Directions for this task: Copy out exactly each line from the line with "## Installation" through the last line of the material below.
----- Data section
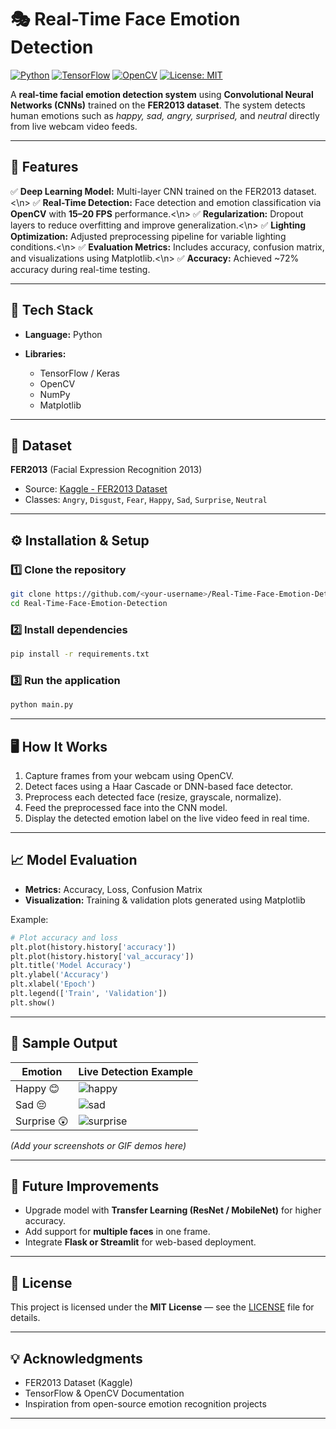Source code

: 



# 🎭 Real-Time Face Emotion Detection

[![Python](https://img.shields.io/badge/Python-3.x-blue.svg)](https://www.python.org/)
[![TensorFlow](https://img.shields.io/badge/TensorFlow-2.x-orange.svg)](https://www.tensorflow.org/)
[![OpenCV](https://img.shields.io/badge/OpenCV-4.x-green.svg)](https://opencv.org/)
[![License: MIT](https://img.shields.io/badge/License-MIT-yellow.svg)](LICENSE)

A **real-time facial emotion detection system** using **Convolutional Neural Networks (CNNs)** trained on the **FER2013 dataset**.
The system detects human emotions such as *happy, sad, angry, surprised,* and *neutral* directly from live webcam video feeds.

---

## 🧠 Features

✅ **Deep Learning Model:** Multi-layer CNN trained on the FER2013 dataset.<\n>
✅ **Real-Time Detection:** Face detection and emotion classification via **OpenCV** with **15–20 FPS** performance.<\n>
✅ **Regularization:** Dropout layers to reduce overfitting and improve generalization.<\n>
✅ **Lighting Optimization:** Adjusted preprocessing pipeline for variable lighting conditions.<\n>
✅ **Evaluation Metrics:** Includes accuracy, confusion matrix, and visualizations using Matplotlib.<\n>
✅ **Accuracy:** Achieved ~72% accuracy during real-time testing.</n>

---

## 🧰 Tech Stack

* **Language:** Python
* **Libraries:**

  * TensorFlow / Keras
  * OpenCV
  * NumPy
  * Matplotlib

---

## 📂 Dataset

**FER2013** (Facial Expression Recognition 2013)

* Source: [Kaggle - FER2013 Dataset](https://www.kaggle.com/datasets/msambare/fer2013)
* Classes:
  `Angry`, `Disgust`, `Fear`, `Happy`, `Sad`, `Surprise`, `Neutral`

---

## ⚙️ Installation & Setup

### 1️⃣ Clone the repository

```bash
git clone https://github.com/<your-username>/Real-Time-Face-Emotion-Detection.git
cd Real-Time-Face-Emotion-Detection
```

### 2️⃣ Install dependencies

```bash
pip install -r requirements.txt
```

### 3️⃣ Run the application

```bash
python main.py
```

---

## 🖥️ How It Works

1. Capture frames from your webcam using OpenCV.
2. Detect faces using a Haar Cascade or DNN-based face detector.
3. Preprocess each detected face (resize, grayscale, normalize).
4. Feed the preprocessed face into the CNN model.
5. Display the detected emotion label on the live video feed in real time.

---

## 📈 Model Evaluation

* **Metrics:** Accuracy, Loss, Confusion Matrix
* **Visualization:** Training & validation plots generated using Matplotlib

Example:

```python
# Plot accuracy and loss
plt.plot(history.history['accuracy'])
plt.plot(history.history['val_accuracy'])
plt.title('Model Accuracy')
plt.ylabel('Accuracy')
plt.xlabel('Epoch')
plt.legend(['Train', 'Validation'])
plt.show()
```

---

## 📸 Sample Output

| Emotion     | Live Detection Example           |
| ----------- | -------------------------------- |
| Happy 😊    | ![happy](assets/happy.png)       |
| Sad 😔      | ![sad](assets/sad.png)           |
| Surprise 😲 | ![surprise](assets/surprise.png) |

*(Add your screenshots or GIF demos here)*

---

## 🔧 Future Improvements

* Upgrade model with **Transfer Learning (ResNet / MobileNet)** for higher accuracy.
* Add support for **multiple faces** in one frame.
* Integrate **Flask or Streamlit** for web-based deployment.

---

## 🧾 License

This project is licensed under the **MIT License** — see the [LICENSE](LICENSE) file for details.

---

## 💡 Acknowledgments

* FER2013 Dataset (Kaggle)
* TensorFlow & OpenCV Documentation
* Inspiration from open-source emotion recognition projects

---



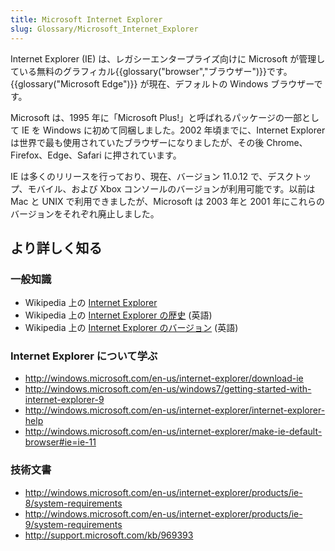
 ```yaml
---
title: Microsoft Internet Explorer
slug: Glossary/Microsoft_Internet_Explorer
---
```


Internet Explorer (IE) は、レガシーエンタープライズ向けに Microsoft が管理している無料のグラフィカル{{glossary("browser","ブラウザー")}}です。{{glossary("Microsoft Edge")}} が現在、デフォルトの Windows ブラウザーです。

Microsoft は、1995 年に「Microsoft Plus!」と呼ばれるパッケージの一部として IE を Windows に初めて同梱しました。2002 年頃までに、Internet Explorer は世界で最も使用されていたブラウザーになりましたが、その後 Chrome、Firefox、Edge、Safari に押されています。

IE は多くのリリースを行っており、現在、バージョン 11.0.12 で、デスクトップ、モバイル、および Xbox コンソールのバージョンが利用可能です。以前は Mac と UNIX で利用できましたが、Microsoft は 2003 年と 2001 年にこれらのバージョンをそれぞれ廃止しました。

## より詳しく知る

### 一般知識

- Wikipedia 上の [Internet Explorer](https://ja.wikipedia.org/wiki/Internet_Explorer)
- Wikipedia 上の [Internet Explorer の歴史](https://en.wikipedia.org/wiki/History_of_Internet_Explorer) (英語)
- Wikipedia 上の [Internet Explorer のバージョン](https://en.wikipedia.org/wiki/Internet_Explorer_version_history) (英語)

### Internet Explorer について学ぶ

- <http://windows.microsoft.com/en-us/internet-explorer/download-ie>
- <http://windows.microsoft.com/en-us/windows7/getting-started-with-internet-explorer-9>
- <http://windows.microsoft.com/en-us/internet-explorer/internet-explorer-help>
- <http://windows.microsoft.com/en-us/internet-explorer/make-ie-default-browser#ie=ie-11>

### 技術文書

- <http://windows.microsoft.com/en-us/internet-explorer/products/ie-8/system-requirements>
- <http://windows.microsoft.com/en-us/internet-explorer/products/ie-9/system-requirements>
- <http://support.microsoft.com/kb/969393>
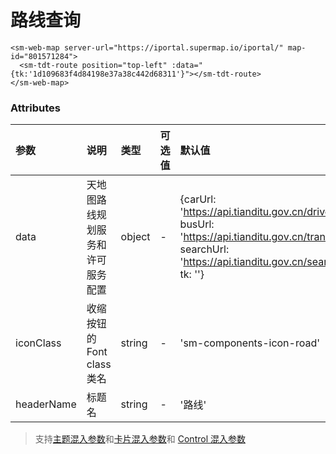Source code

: # 路线查询

<sm-iframe src="https://iclient.supermap.io/examples/component/components_tianditu_route_vue.html"></sm-iframe>

```vue
<sm-web-map server-url="https://iportal.supermap.io/iportal/" map-id="801571284">
  <sm-tdt-route position="top-left" :data="{tk:'1d109683f4d84198e37a38c442d68311'}"></sm-tdt-route>
</sm-web-map>
```

### Attributes

| 参数       | 说明                             | 类型   | 可选值 | 默认值                                                                                                                                                |
| :--------- | :------------------------------- | :----- | :----- | :---------------------------------------------------------------------------------------------------------------------------------------------------- |
| data       | 天地图路线规划服务和许可服务配置 | object | -      | {carUrl: 'https://api.tianditu.gov.cn/drive', busUrl: 'https://api.tianditu.gov.cn/transit', searchUrl: 'https://api.tianditu.gov.cn/search', tk: ''} |
| iconClass  | 收缩按钮的 Font class 类名       | string | -      | 'sm-components-icon-road'                                                                                                                             |
| headerName | 标题名                           | string | -      | '路线'                                                                                                                                                |

> 支持[主题混入参数](/zh/api/mixin/mixin.md#theme)和[卡片混入参数](/zh/api/mixin/mixin.md#collapsedcard)和 [Control 混入参数](/zh/api/mixin/mixin.md#control)

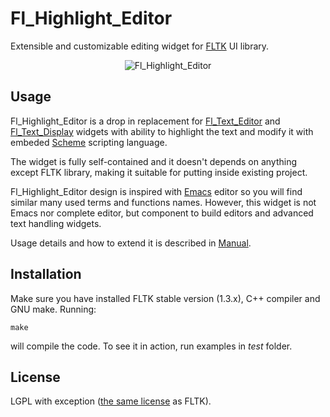 # Fl_Highlight_Editor

Extensible and customizable editing widget for
[FLTK](http://www.fltk.org) UI library.

<p align="center">
<img src="https://raw.github.com/sanel/Fl_Highlight_Editor/master/images/shot.png"
     alt="Fl_Highlight_Editor" title="Fl_Highlight_Editor screenshot">
</p>

## Usage

Fl_Highlight_Editor is a drop in replacement for
[Fl_Text_Editor](http://www.fltk.org/doc-1.3/classFl__Text__Editor.html) and
[Fl_Text_Display](http://www.fltk.org/doc-1.3/classFl__Text__Display.html)
widgets with ability to highlight the text and modify it with embeded
[Scheme](http://en.wikipedia.org/wiki/Scheme_%20programming_language%20) scripting language.

The widget is fully self-contained and it doesn't depends on anything
except FLTK library, making it suitable for putting inside
existing project.

Fl_Highlight_Editor design is inspired with
[Emacs](http://www.gnu.org/software/emacs) editor so you will find similar
many used terms and functions names. However, this widget is not Emacs nor
complete editor, but component to build editors and advanced text
handling widgets.

Usage details and how to extend it is described in [Manual](MANUAL.md).

## Installation

Make sure you have installed FLTK stable version (1.3.x), C++ compiler
and GNU make. Running:

```
make
```

will compile the code. To see it in action, run examples in *test* folder.

## License

LGPL with exception ([the same license](http://www.fltk.org/COPYING.php) as FLTK).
----------
Your response:
## Installation

Make sure you have installed FLTK stable version (1.3.x), C++ compiler
and GNU make. Running:

```
make
```

will compile the code. To see it in action, run examples in *test* folder.

## License

LGPL with exception ([the same license](http://www.fltk.org/COPYING.php) as FLTK).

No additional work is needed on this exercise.